321ksd | 13 October 2008 09:18

18.04.2008Bir de eski çekingenliğimin gittiğini hissettim. Fakat bu süreçle ilgili bir durum değildi. Buraya geldiğim gün bunu hissetmiştim zaten. Çekingenliiğimin gittiğini hissettim derken yine bu soyunma hikayesinden bahsediyorum. 48 kişilik yatakhanede çok rahat giyinip soyunabiliyorum artık. İşte çekingenliğim gitti derken bunu kastettim. Bunu aidiyet duygusuyla da ifade edebiliriz…

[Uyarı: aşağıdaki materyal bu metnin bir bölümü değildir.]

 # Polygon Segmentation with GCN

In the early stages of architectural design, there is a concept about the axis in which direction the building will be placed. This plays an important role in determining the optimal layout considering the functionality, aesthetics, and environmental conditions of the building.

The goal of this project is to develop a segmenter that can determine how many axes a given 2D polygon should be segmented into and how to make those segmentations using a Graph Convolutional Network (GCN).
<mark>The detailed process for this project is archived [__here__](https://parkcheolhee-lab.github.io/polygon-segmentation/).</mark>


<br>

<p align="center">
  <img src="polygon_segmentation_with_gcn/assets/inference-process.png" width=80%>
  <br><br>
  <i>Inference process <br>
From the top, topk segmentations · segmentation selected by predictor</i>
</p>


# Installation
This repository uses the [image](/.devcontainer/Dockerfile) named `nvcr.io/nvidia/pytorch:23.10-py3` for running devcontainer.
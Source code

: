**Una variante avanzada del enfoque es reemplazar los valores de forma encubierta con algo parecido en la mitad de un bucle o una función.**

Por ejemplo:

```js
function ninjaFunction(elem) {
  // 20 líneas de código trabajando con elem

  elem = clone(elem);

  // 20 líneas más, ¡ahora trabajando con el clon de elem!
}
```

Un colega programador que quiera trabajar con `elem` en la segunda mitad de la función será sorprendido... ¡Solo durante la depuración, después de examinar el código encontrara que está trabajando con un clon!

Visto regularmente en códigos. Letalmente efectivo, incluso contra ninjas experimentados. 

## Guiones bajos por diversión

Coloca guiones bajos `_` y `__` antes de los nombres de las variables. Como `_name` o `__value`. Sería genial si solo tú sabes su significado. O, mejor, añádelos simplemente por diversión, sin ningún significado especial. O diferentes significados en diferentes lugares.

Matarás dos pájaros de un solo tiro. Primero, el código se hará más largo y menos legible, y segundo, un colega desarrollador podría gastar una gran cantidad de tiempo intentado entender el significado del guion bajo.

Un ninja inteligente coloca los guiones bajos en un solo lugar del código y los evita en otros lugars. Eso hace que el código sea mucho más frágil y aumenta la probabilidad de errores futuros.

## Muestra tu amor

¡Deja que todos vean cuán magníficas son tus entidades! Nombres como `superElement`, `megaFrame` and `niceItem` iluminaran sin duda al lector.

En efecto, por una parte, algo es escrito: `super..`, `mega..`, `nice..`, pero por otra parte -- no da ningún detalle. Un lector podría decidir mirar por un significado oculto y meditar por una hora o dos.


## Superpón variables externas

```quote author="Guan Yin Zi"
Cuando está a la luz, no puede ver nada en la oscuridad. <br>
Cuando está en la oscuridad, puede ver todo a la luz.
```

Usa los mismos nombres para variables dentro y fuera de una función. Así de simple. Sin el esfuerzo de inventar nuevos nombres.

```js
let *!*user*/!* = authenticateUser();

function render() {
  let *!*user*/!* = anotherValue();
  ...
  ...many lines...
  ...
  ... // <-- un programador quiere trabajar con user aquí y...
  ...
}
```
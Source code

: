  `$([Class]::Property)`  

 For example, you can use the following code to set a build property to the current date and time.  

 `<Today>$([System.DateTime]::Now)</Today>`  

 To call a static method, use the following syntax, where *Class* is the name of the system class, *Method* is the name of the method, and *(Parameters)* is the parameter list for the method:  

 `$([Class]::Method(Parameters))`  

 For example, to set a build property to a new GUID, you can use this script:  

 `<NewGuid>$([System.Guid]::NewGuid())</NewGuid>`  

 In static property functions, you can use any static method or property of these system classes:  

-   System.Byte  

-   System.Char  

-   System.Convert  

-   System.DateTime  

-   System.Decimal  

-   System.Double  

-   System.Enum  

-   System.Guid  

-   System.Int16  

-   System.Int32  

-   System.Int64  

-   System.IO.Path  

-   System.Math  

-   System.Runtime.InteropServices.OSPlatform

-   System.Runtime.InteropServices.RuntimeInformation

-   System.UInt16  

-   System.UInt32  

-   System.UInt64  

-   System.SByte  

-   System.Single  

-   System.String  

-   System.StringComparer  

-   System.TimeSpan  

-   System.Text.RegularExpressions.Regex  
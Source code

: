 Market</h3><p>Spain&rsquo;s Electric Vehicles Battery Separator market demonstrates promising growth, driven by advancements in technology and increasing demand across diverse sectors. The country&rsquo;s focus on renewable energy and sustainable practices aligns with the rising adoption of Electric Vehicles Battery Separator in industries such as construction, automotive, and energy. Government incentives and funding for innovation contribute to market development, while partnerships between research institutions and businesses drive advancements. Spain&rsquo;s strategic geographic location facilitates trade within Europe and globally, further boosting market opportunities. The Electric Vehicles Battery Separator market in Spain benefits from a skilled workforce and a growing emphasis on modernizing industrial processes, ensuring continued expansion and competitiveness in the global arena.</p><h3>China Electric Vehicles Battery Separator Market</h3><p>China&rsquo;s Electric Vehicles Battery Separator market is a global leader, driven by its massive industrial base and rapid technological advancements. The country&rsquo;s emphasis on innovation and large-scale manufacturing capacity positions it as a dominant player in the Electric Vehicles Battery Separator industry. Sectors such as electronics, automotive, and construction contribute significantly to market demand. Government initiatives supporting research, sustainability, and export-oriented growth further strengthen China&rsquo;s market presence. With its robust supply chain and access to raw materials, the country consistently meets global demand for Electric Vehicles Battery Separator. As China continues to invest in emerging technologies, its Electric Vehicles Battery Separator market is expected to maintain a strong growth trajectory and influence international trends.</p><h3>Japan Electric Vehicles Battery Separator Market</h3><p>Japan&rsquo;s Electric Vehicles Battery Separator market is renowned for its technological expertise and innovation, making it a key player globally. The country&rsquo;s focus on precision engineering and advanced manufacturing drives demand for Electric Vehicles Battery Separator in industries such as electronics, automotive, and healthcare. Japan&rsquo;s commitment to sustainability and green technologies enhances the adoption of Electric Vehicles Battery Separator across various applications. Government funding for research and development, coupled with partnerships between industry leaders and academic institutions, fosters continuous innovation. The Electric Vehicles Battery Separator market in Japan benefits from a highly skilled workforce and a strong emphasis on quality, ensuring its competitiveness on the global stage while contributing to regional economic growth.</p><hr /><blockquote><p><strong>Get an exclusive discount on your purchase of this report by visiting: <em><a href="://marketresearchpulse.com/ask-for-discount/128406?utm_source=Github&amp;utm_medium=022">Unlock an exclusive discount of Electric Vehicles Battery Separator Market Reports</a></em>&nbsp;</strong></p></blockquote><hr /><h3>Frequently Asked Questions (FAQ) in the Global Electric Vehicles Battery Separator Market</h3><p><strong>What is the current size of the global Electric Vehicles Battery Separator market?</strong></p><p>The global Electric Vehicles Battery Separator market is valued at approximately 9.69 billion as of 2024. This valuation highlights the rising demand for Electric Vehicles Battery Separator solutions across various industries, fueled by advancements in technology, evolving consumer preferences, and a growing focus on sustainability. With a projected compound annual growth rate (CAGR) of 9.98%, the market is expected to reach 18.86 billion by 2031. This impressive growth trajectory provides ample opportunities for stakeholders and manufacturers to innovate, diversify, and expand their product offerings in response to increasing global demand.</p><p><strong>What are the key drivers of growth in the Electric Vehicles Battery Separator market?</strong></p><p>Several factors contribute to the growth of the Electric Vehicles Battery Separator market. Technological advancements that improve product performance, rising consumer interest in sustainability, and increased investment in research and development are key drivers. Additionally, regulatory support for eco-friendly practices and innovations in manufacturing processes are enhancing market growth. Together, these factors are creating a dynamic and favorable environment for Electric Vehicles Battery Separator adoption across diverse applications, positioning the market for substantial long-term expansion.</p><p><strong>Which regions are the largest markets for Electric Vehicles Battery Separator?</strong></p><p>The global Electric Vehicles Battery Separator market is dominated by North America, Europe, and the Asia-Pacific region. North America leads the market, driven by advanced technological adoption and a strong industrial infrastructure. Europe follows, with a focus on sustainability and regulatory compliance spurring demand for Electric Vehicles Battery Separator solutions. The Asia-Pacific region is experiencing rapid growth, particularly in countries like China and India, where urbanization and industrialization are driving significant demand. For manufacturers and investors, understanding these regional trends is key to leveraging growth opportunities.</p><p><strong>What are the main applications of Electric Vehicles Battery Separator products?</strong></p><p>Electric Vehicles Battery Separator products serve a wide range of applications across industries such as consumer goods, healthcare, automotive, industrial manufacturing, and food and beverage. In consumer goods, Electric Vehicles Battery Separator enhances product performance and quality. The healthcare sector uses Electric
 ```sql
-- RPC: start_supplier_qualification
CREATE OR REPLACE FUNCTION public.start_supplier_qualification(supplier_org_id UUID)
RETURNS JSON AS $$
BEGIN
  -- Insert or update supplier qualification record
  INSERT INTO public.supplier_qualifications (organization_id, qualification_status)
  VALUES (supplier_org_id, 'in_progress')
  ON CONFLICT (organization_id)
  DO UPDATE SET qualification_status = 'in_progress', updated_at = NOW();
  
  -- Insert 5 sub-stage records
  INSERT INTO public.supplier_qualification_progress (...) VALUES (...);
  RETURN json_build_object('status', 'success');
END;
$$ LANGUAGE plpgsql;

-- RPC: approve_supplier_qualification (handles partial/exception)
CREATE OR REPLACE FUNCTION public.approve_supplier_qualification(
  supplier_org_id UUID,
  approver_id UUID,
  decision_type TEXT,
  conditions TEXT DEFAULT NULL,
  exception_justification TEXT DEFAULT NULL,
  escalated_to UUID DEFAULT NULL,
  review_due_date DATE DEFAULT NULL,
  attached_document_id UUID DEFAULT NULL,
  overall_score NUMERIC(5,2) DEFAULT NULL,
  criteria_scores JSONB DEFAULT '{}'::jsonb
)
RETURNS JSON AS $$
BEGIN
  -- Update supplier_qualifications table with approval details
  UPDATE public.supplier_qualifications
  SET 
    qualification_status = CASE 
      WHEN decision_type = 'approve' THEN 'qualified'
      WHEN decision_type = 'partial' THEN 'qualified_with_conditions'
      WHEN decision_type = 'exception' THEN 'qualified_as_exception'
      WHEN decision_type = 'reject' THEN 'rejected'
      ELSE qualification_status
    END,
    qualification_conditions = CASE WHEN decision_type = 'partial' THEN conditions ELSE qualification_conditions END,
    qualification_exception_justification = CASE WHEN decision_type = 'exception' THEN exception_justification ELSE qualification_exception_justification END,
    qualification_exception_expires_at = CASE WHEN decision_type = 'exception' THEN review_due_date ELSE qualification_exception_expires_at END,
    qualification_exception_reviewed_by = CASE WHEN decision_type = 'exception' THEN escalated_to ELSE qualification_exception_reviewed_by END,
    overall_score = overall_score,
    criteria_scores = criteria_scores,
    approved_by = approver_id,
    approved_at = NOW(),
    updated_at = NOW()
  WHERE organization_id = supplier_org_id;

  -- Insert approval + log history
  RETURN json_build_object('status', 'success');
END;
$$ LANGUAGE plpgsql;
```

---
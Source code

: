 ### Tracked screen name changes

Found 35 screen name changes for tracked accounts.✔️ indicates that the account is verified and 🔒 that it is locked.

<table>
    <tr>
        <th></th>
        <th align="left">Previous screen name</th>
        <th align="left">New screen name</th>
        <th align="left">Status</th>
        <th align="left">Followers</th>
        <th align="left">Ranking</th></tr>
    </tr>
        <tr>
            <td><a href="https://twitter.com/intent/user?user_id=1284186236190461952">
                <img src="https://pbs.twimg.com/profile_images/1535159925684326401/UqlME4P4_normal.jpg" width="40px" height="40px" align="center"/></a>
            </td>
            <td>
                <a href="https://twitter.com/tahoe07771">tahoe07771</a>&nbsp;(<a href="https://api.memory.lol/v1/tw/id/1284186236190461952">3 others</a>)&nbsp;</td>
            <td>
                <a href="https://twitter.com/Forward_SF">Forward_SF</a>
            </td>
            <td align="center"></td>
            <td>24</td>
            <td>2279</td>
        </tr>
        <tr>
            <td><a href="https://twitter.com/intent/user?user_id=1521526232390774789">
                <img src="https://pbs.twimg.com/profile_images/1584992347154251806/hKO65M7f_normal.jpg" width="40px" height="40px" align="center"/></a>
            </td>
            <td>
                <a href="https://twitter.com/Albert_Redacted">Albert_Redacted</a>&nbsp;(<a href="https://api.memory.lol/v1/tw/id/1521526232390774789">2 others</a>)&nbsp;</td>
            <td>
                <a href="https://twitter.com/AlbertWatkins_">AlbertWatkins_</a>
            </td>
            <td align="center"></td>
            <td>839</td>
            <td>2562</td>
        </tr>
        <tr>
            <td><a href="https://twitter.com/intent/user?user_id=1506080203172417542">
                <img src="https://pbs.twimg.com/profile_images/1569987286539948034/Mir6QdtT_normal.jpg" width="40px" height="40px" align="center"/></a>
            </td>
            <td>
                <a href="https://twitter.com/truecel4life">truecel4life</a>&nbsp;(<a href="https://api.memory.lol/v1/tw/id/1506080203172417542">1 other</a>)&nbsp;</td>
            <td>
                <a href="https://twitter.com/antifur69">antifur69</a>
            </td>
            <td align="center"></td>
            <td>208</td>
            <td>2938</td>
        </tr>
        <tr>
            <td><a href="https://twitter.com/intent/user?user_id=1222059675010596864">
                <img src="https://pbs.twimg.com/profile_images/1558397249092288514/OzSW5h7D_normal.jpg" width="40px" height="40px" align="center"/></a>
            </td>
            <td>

19.04.2008“tabi o gün olanlar bunla da sınırlı değil.” Bu satırları yazarken birilerinin “hey”, “şişt” diye bağırdığını duydum. Basket sahasında minyatür kale top oynayan genç askerlerin bana ihtiyacı vardı. Çünkü 7 kişiydiler ve etrafda oynayacak başka birileri de yoktu. Yardım ettim gençlere, en zor işi yaparak, kaleci-oyuncu olarak.Bugün askerliğe geldiğim gün yani cumartesi, yani bir hafta oldu. Peki “bir hafta nasıl geçti“ derseniz; “Çabuk geçti.” Aslında şu an çabuk geçmiyor. Çünkü öğle yemeğine kadar serbestiz. Ama nasıl serbest? Adı serbestlik. Yatakhaneye çıkış yok! Yeşillik alana giriş yok. Sadece ön bahçe, arka bahçe ve bir de kantin. Neyse…Pazartesi kıyafetleri almıştık ve giymiştik. Ama ondan sonra ne yaptığımızı hatırlamıyorum. Artık bir şey hatırlamıyorum. Unuttum. Aslında hergün bir hikayeydi ama yazılmayan herşey gibi unutuldu. Ama kabaca hatırlıyorum bazı şeyleri. Eğitim yaptığımızı yürüyüp “selam” verdiğimizi. “Esas duruş”, “rahatta bekle” gibi komutları öğrendiğimizi. “Marş marş” yürüdüğümüzü. “sol!, sol!” diye bağıran komutannın her bağırışında sol ayağımızı yere sertçe vurduğumuzu. Bir de yediğim azarları. Nedense “yediğim” diye yazdıktan sonra “azarları” diye yazmadan bir süre duraksadım. Bir anda ailem geçti gözümün önünden. Annem geçti. Daha doğrusu, çünkü ben anneme hep hayatımın güzel yönlerini anlattım. Hep güzellik duydu benden. Hiç ona iç ızdıraplarımı, sigarasız ve uykusuz gecelerimi anlatmadım. Bunları yazmadım da zaten, yazamazdım. Ya benim askerde iki kazıklı uzman çavuştan “sen ne biçim askersin,” “kıçın, başın oynamasın,” “kız mısın sen?,” “kızsan etek giy” gibi 48 kişinin içinde azarladığını duysa ne kadar üzülürdü annem. Gerçi askerden sonra duysa bunlar problem olmazdı belki ama tuhaf bir elektrikle azarlandığımı buraya yazar yazmaz duyacağını hissettim. Mutfakda, ayakta, bulaşık yıkarken, sağına yığılıp “ah yavrum!” diye inleyeceği gözümün önünde canlandı. Tereddüt etmiştim yazarken. Ya hissederse? Ama artık birilerinin yüzleşmesi gerektiği düşüncesiyle yine de yazdım. Peki asıl yüzleşmesi gereken kimdi? Annem miydi? Ben miydim? Evet bendim…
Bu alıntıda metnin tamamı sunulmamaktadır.